Archive for September 23, 2022

Friday, September 23, 2022

Reshaping Text With rs

Dr. Drang:

The problem was that the lists were long. One had 84 items and the other had 30. Pasting them into the message in the form I had them—one item per line—would take up too much space. Pasting them in as a comma-separated series—which I could convert them to with a simple search-and-replace—would be very hard to read. What I wanted was nicely formatted set of rows and columns that would be easy to read without taking up too much space.

[…]

After some Googling, I came across this Ask Ubuntu question, which led me to rs, an old BSD command that comes installed on macOS. The name stands for “reshape,” and it will take any row/column set of data and rearrange it into a different number of rows and columns.

The Macintosh Portable Introduction

stirz:

On this day 33 years ago, Apple introduced the Macintosh Portable.

I just love how @gassee does the presentation: lots of humor and a live assembly on stage.

Compared with more recent Apple events, it almost seems humble.

I enjoyed this video.

Stable Diffusion Based Image Compression

Matthias Bühlmann (via Hacker News):

These examples make it quite evident that compressing these images with Stable Diffusion results in vastly superior image quality at a smaller file sizes compared to JPG and WebP. This quality comes with some important caveats which must be considered, as I will explain in the evaluation section, but at first glance, this is a very promising option for aggressive lossy image compression.

[…]

The main algorithm of Stable Diffusion, which generates new images from short text descriptions, operates on this latent space representation of images. It starts with random noise in the latent space representation and then iteratively de-noises this latent space image by using the trained U-Net, which in simple terms outputs predictions of what it thinks it “sees” in that noise, similar to how we sometimes see shapes and faces when looking at clouds.
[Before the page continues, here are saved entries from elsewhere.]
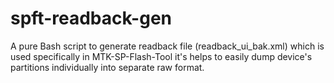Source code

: # spft-readback-gen
A pure Bash script to generate readback file (readback_ui_bak.xml) which is used specifically in MTK-SP-Flash-Tool it's helps to easily dump device's partitions individually into separate raw format.
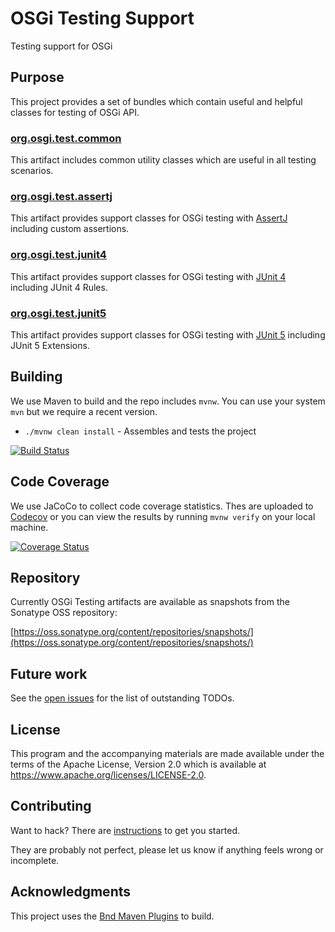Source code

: # OSGi Testing Support

Testing support for OSGi

## Purpose

This project provides a set of bundles which contain useful and helpful classes for testing of OSGi API.

### [org.osgi.test.common][1]

This artifact includes common utility classes which are useful in all testing scenarios.

### [org.osgi.test.assertj][2]

This artifact provides support classes for OSGi testing with [AssertJ](https://github.com/joel-costigliola/assertj-core) including custom assertions.

### [org.osgi.test.junit4][3]

This artifact provides support classes for OSGi testing with [JUnit 4](https://junit.org/junit4/) including JUnit 4 Rules.

### [org.osgi.test.junit5][4]

This artifact provides support classes for OSGi testing with [JUnit 5](https://junit.org/junit5/) including JUnit 5 Extensions.

## Building

We use Maven to build and the repo includes `mvnw`.
You can use your system `mvn` but we require a recent version.

- `./mvnw clean install` - Assembles and tests the project

[![Build Status](https://github.com/osgi/osgi-test/workflows/CI%20Build/badge.svg)](https://github.com/osgi/osgi-test/actions?query=workflow%3A%22CI%20Build%22)

## Code Coverage

We use JaCoCo to collect code coverage statistics. Thes are uploaded to [Codecov](https://codecov.io/github/osgi/osgi-test) or you can view the results by running `mvnw verify`
on your local machine.

[![Coverage Status](https://img.shields.io/codecov/c/github/osgi/osgi-test.svg)](https://codecov.io/github/osgi/osgi-test)



## Repository

Currently OSGi Testing artifacts are available as snapshots from the Sonatype OSS repository:

[https://oss.sonatype.org/content/repositories/snapshots/](https://oss.sonatype.org/content/repositories/snapshots/)

## Future work

See the [open issues](https://github.com/osgi/osgi-test/issues) for the list of outstanding TODOs.

## License

This program and the accompanying materials are made available under the terms of the Apache License, Version 2.0 which is available at <https://www.apache.org/licenses/LICENSE-2.0>.

## Contributing

Want to hack? There are [instructions](CONTRIBUTING.md) to get you
started.

They are probably not perfect, please let us know if anything feels
wrong or incomplete.

## Acknowledgments

This project uses the [Bnd Maven Plugins](https://github.com/bndtools/bnd) to build.

[1]: org.osgi.test.common/README.md
[2]: org.osgi.test.assertj/README.md
[3]: org.osgi.test.junit4/README.md
[4]: org.osgi.test.junit5/README.md
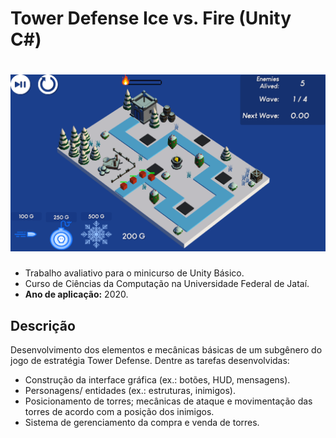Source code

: # Tower Defense Ice vs. Fire (Unity C#)

<h1 align="center">
  <img alt="Tower Defense" title="TD-Ice-vs-Fire" src="./ingame.png" width="800"/>
</h1>

- Trabalho avaliativo para o minicurso de Unity Básico.
- Curso de Ciências da Computação na Universidade Federal de Jataí.
- <b>Ano de aplicação:</b> 2020.

## Descrição
Desenvolvimento dos elementos e mecânicas básicas de um subgênero do jogo de estratégia Tower Defense. Dentre as tarefas desenvolvidas:
- Construção da interface gráfica (ex.: botões, HUD, mensagens).
- Personagens/ entidades (ex.: estruturas, inimigos).
- Posicionamento de torres; mecânicas de ataque e movimentação das torres de acordo com a posição dos inimigos.
- Sistema de gerenciamento da compra e venda de torres.
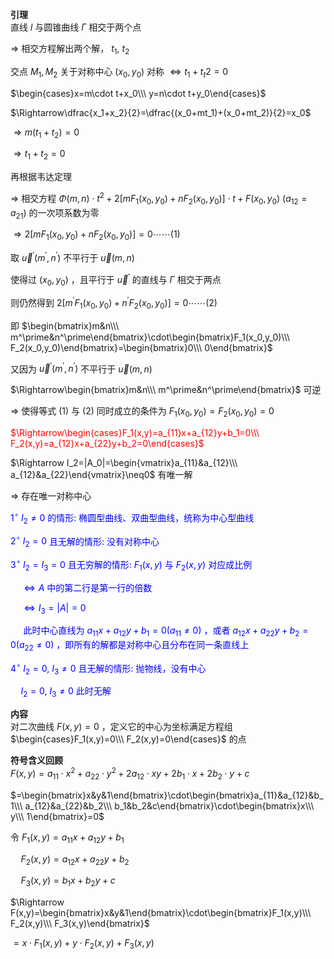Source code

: **引理**  
直线 $l$ 与圆锥曲线 $\Gamma$ 相交于两个点  
  
$\Rightarrow$ 相交方程解出两个解， $t_1,\ t_2$  
  
交点 $M_1,M_2$ 关于对称中心 $(x_0,y_0)$ 对称 $\Leftrightarrow t_1+t_t2=0$  
  
$\begin{cases}x=m\cdot t+x_0\\\ y=n\cdot t+y_0\end{cases}$  
  
$\Rightarrow\dfrac{x_1+x_2}{2}=\dfrac{(x_0+mt_1)+(x_0+mt_2)}{2}=x_0$  
  
$\Rightarrow m(t_1+t_2)=0$  
  
$\Rightarrow t_1+t_2=0$  
  
再根据韦达定理  
  
$\Rightarrow$ 相交方程 $\Phi(m,n)\cdot t^2+2[mF_1(x_0,y_0)+nF_2(x_0,y_0)]\cdot t+F(x_0,y_0)$ ($a_{12}=a_{21}$) 的一次项系数为零  
  
$\Rightarrow2[mF_1(x_0,y_0)+nF_2(x_0,y_0)]=0\cdots\cdots(1)$  
  
取 $\vec u^\prime(m^\prime,n^\prime)$ 不平行于 $\vec u(m,n)$  
  
使得过 $(x_0,y_0)$ ，且平行于 $\vec u^\prime$ 的直线与 $\Gamma$ 相交于两点  
  
则仍然得到 $2[m^\prime F_1(x_0,y_0)+n^\prime F_2(x_0,y_0)]=0\cdots\cdots(2)$  
  
即 $\begin{bmatrix}m&n\\\ m^\prime&n^\prime\end{bmatrix}\cdot\begin{bmatrix}F_1(x_0,y_0)\\\ F_2(x_0,y_0)\end{bmatrix}=\begin{bmatrix}0\\\ 0\end{bmatrix}$  
  
又因为 $\vec u^\prime(m^\prime,n^\prime)$ 不平行于 $\vec u(m,n)$  
  
$\Rightarrow\begin{bmatrix}m&n\\\ m^\prime&n^\prime\end{bmatrix}$ 可逆  
  
$\Rightarrow$ 使得等式 $(1)$ 与 $(2)$ 同时成立的条件为 $F_1(x_0,y_0)=F_2(x_0,y_0)=0$  
  
<font color=red>$\Rightarrow\begin{cases}F_1(x,y)=a_{11}x+a_{12}y+b_1=0\\\ F_2(x,y)=a_{12}x+a_{22}y+b_2=0\end{cases}$</font>  
  
$\Rightarrow I_2=|A_0|=\begin{vmatrix}a_{11}&a_{12}\\\ a_{12}&a_{22}\end{vmatrix}\neq0$ 有唯一解  
  
$\Rightarrow$ 存在唯一对称中心  
  
<font color=blue>$1^\circ\ I_2\neq0$ 的情形: 椭圆型曲线、双曲型曲线，统称为中心型曲线</font>  
  
<font color=blue>$2^\circ\ I_2=0$ 且无解的情形: 没有对称中心</font>  
  
<font color=blue>$3^\circ\ I_2=I_3=0$ 且无穷解的情形: $F_1(x,y)$ 与 $F_2(x,y)$ 对应成比例</font>  
  
<font color=blue>$\quad\Leftrightarrow A$ 中的第二行是第一行的倍数</font>  
  
<font color=blue>$\quad\Leftrightarrow I_3=|A|=0$</font>  
  
<font color=blue>$\quad$ 此时中心直线为 $a_{11}x+a_{12}y+b_1=0(a_{11}\neq0)$ ，或者 $a_{12}x+a_{22}y+b_2=0(a_{22}\neq0)$ ，即所有的解都是对称中心且分布在同一条直线上</font>  
  
<font color=blue>$4^\circ\ I_2=0,\ I_3\neq0$ 且无解的情形: 抛物线，没有中心</font>  
  
<font color=blue>$\quad I_2=0,\ I_3\neq0$ 此时无解</font>  
  
**内容**  
对二次曲线 $F(x,y)=0$ ，定义它的中心为坐标满足方程组 $\begin{cases}F_1(x,y)=0\\\ F_2(x,y)=0\end{cases}$ 的点  
  
**符号含义回顾**  
$F(x,y)=a_{11}\cdot x^2+a_{22}\cdot y^2+2a_{12}\cdot xy+2b_1\cdot x+2b_2\cdot y+c$  
  
$=\begin{bmatrix}x&y&1\end{bmatrix}\cdot\begin{bmatrix}a_{11}&a_{12}&b_1\\\ a_{12}&a_{22}&b_2\\\ b_1&b_2&c\end{bmatrix}\cdot\begin{bmatrix}x\\\ y\\\ 1\end{bmatrix}=0$  
  
令 $F_1(x,y)=a_{11}x+a_{12}y+b_1$  
  
$\quad F_2(x,y)=a_{12}x+a_{22}y+b_2$  
  
$\quad F_3(x,y)=b_1x+b_2y+c$  
  
$\Rightarrow F(x,y)=\begin{bmatrix}x&y&1\end{bmatrix}\cdot\begin{bmatrix}F_1(x,y)\\\ F_2(x,y)\\\ F_3(x,y)\end{bmatrix}$  
  
$=x\cdot F_1(x,y)+y\cdot F_2(x,y)+F_3(x,y)$  
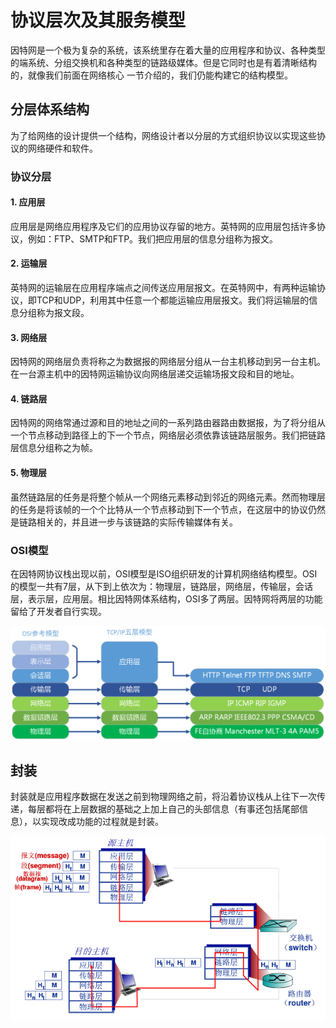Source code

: # 协议层次及其服务模型

因特网是一个极为复杂的系统，该系统里存在着大量的应用程序和协议、各种类型的端系统、分组交换机和各种类型的链路级媒体。但是它同时也是有着清晰结构的，就像我们前面在网络核心 一节介绍的，我们仍能构建它的结构模型。

## 分层体系结构

为了给网络的设计提供一个结构，网络设计者以分层的方式组织协议以实现这些协议的网络硬件和软件。

### 协议分层

#### 1. 应用层

应用层是网络应用程序及它们的应用协议存留的地方。英特网的应用层包括许多协议，例如：FTP、SMTP和FTP。我们把应用层的信息分组称为报文。

#### 2. 运输层

英特网的运输层在应用程序端点之间传送应用层报文。在英特网中，有两种运输协议，即TCP和UDP，利用其中任意一个都能运输应用层报文。我们将运输层的信息分组称为报文段。

#### 3. 网络层

因特网的网络层负责将称之为数据报的网络层分组从一台主机移动到另一台主机。在一台源主机中的因特网运输协议向网络层递交运输场报文段和目的地址。

#### 4. 链路层

因特网的网络常通过源和目的地址之间的一系列路由器路由数据报，为了将分组从一个节点移动到路径上的下一个节点，网络层必须依靠该链路层服务。我们把链路层信息分组称之为帧。

#### 5. 物理层

虽然链路层的任务是将整个帧从一个网络元素移动到邻近的网络元素。然而物理层的任务是将该帧的一个个比特从一个节点移动到下一个节点，在这层中的协议仍然是链路相关的，并且进一步与该链路的实际传输媒体有关。

### OSI模型

在因特网协议栈出现以前，OSI模型是ISO组织研发的计算机网络结构模型。OSI的模型一共有7层，从下到上依次为：物理层，链路层，网络层，传输层，会话层，表示层，应用层。相比因特网体系结构，OSI多了两层。因特网将两层的功能留给了开发者自行实现。

![](../image/协议层次.png)

## 封装

封装就是应用程序数据在发送之前到物理网络之前，将沿着协议栈从上往下一次传递，每层都将在上层数据的基础之上加上自己的头部信息（有事还包括尾部信息），以实现改成功能的过程就是封装。

![](../image/封装.png)
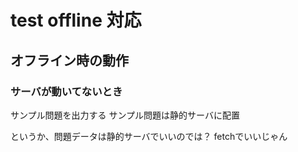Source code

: # test offline 対応

## オフライン時の動作

### サーバが動いてないとき

サンプル問題を出力する
サンプル問題は静的サーバに配置

というか、問題データは静的サーバでいいのでは？
fetchでいいじゃん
When Stable Diffusion is used to generate images, this iterative de-noising step is guided by the third ML model, the text encoder, which gives the U-Net information about what it should try to see in the noise. For the experimental image codec presented here, the text encoder is not needed.

[…]

To use Stable Diffusion as an image compression codec, I investigated how the latent representation generated by the VAE could be efficiently compressed.

Previously:

Midjourney and Stable Diffusion

Ben Thompson:

The initial roll-out of large language models seemed to confirm this point of view: the two most prominent large language models have come from OpenAI and Google; while both describe how their text (GPT and GLaM, respectively) and image (DALL-E and Imagen, respectively) generation models work, you either access them through OpenAI’s controlled API, or in the case of Google don’t access them at all. But then came this summer’s unveiling of the aforementioned Midjourney, which is free to anyone via its Discord bot. An even bigger surprise was the release of Stable Diffusion, which is not only free, but also open source — and the resultant models can be run on your own computer.

Divam Gupta (via Hacker News):

Introducing Diffusion Bee, the easiest way to run Stable Diffusion locally on your M1 Mac. Comes with a one-click installer. No dependencies or technical knowledge needed.

Steve Troughton-Smith:

Stable Diffusion on my M1 is kinda neat, but slows the system to a crawl for a minute or two while it processes. Stable Diffusion on my 3080 Ti, however, is blisteringly fast. 3 seconds to produce an image in a batch.

It sounds like it doesn’t yet use the M1’s Neural Engine.

Andy Baio (Hacker News):

As AI-generated art platforms like DALL-E 2, Midjourney, and Stable Diffusion explode in popularity, online communities devoted to sharing human-generated art are forced to make a decision: should AI art be allowed?